Stored data entries:

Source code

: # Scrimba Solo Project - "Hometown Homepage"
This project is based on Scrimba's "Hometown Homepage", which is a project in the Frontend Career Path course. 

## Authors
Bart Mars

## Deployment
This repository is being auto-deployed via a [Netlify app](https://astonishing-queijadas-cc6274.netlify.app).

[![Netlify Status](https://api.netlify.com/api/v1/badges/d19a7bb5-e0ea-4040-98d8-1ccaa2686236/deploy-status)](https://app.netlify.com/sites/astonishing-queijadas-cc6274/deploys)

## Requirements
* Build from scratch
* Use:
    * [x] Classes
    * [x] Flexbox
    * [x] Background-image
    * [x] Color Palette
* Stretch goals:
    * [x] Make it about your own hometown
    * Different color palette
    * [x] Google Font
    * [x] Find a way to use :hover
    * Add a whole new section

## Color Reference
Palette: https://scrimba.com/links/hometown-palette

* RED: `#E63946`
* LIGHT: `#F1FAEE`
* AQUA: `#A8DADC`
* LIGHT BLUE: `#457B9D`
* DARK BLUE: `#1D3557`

> _Your goal_
Word for word, repeat the data from its first line through the line with "## Requirements", including both of those lines and no others.

> _Response_
Source code

: # Scrimba Solo Project - "Hometown Homepage"
This project is based on Scrimba's "Hometown Homepage", which is a project in the Frontend Career Path course. 

## Authors
Bart Mars

## Deployment
This repository is being auto-deployed via a [Netlify app](https://astonishing-queijadas-cc6274.netlify.app).

[![Netlify Status](https://api.netlify.com/api/v1/badges/d19a7bb5-e0ea-4040-98d8-1ccaa2686236/deploy-status)](https://app.netlify.com/sites/astonishing-queijadas-cc6274/deploys)

## Requirements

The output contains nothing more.